- _WHAT TO DO_: Every line of the data is to be transcribed without error.

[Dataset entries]
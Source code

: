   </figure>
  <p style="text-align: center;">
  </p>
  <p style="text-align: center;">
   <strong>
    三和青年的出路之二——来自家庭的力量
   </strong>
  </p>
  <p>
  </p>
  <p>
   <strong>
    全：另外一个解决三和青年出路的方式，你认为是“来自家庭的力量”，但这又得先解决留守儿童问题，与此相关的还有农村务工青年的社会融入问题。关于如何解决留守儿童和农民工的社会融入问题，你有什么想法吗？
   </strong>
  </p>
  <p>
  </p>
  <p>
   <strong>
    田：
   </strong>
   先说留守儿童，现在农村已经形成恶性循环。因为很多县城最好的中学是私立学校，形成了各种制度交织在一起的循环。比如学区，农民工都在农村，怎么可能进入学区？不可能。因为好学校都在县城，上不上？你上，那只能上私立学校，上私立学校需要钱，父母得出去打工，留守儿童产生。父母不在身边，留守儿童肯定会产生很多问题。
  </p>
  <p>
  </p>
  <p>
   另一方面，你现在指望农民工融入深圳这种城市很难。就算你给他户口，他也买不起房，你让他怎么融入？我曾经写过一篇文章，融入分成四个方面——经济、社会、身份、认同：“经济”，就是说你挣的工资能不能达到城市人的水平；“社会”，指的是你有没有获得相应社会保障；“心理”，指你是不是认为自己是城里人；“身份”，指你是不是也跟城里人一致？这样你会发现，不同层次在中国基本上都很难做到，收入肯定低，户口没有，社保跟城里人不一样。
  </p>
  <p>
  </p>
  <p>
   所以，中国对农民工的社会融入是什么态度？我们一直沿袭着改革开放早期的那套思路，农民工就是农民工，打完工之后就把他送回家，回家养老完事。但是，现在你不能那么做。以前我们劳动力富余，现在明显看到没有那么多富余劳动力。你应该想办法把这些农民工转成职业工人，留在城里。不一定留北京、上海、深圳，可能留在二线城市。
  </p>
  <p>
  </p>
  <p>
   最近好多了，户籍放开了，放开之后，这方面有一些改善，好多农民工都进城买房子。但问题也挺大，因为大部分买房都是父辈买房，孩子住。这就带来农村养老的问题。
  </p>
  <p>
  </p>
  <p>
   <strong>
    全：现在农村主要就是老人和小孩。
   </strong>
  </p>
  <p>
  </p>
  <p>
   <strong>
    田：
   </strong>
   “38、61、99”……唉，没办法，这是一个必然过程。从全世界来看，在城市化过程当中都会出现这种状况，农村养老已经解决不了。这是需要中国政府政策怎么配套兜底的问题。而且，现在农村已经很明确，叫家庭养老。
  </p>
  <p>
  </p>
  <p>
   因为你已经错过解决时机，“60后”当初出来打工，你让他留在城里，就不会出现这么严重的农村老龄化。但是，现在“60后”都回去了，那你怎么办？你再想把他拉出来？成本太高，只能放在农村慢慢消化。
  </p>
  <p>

- _RESPONSE TO THIS EXERCISE_:
Source code

:   </figure>
  <p style="text-align: center;">
  </p>
  <p style="text-align: center;">
   <strong>
    三和青年的出路之二——来自家庭的力量
   </strong>
  </p>
  <p>
  </p>
  <p>
   <strong>
    全：另外一个解决三和青年出路的方式，你认为是“来自家庭的力量”，但这又得先解决留守儿童问题，与此相关的还有农村务工青年的社会融入问题。关于如何解决留守儿童和农民工的社会融入问题，你有什么想法吗？
   </strong>
  </p>
  <p>
  </p>
  <p>
   <strong>
    田：
   </strong>
   先说留守儿童，现在农村已经形成恶性循环。因为很多县城最好的中学是私立学校，形成了各种制度交织在一起的循环。比如学区，农民工都在农村，怎么可能进入学区？不可能。因为好学校都在县城，上不上？你上，那只能上私立学校，上私立学校需要钱，父母得出去打工，留守儿童产生。父母不在身边，留守儿童肯定会产生很多问题。
  </p>
  <p>
  </p>
  <p>
   另一方面，你现在指望农民工融入深圳这种城市很难。就算你给他户口，他也买不起房，你让他怎么融入？我曾经写过一篇文章，融入分成四个方面——经济、社会、身份、认同：“经济”，就是说你挣的工资能不能达到城市人的水平；“社会”，指的是你有没有获得相应社会保障；“心理”，指你是不是认为自己是城里人；“身份”，指你是不是也跟城里人一致？这样你会发现，不同层次在中国基本上都很难做到，收入肯定低，户口没有，社保跟城里人不一样。
  </p>
  <p>
  </p>
  <p>
   所以，中国对农民工的社会融入是什么态度？我们一直沿袭着改革开放早期的那套思路，农民工就是农民工，打完工之后就把他送回家，回家养老完事。但是，现在你不能那么做。以前我们劳动力富余，现在明显看到没有那么多富余劳动力。你应该想办法把这些农民工转成职业工人，留在城里。不一定留北京、上海、深圳，可能留在二线城市。
  </p>
  <p>
  </p>
  <p>
   最近好多了，户籍放开了，放开之后，这方面有一些改善，好多农民工都进城买房子。但问题也挺大，因为大部分买房都是父辈买房，孩子住。这就带来农村养老的问题。
  </p>
  <p>
  </p>
  <p>
   <strong>
    全：现在农村主要就是老人和小孩。
   </strong>
  </p>
  <p>
  </p>
  <p>
   <strong>
    田：
   </strong>
   “38、61、99”……唉，没办法，这是一个必然过程。从全世界来看，在城市化过程当中都会出现这种状况，农村养老已经解决不了。这是需要中国政府政策怎么配套兜底的问题。而且，现在农村已经很明确，叫家庭养老。
  </p>
  <p>
  </p>
  <p>
   因为你已经错过解决时机，“60后”当初出来打工，你让他留在城里，就不会出现这么严重的农村老龄化。但是，现在“60后”都回去了，那你怎么办？你再想把他拉出来？成本太高，只能放在农村慢慢消化。
  </p>
  <p>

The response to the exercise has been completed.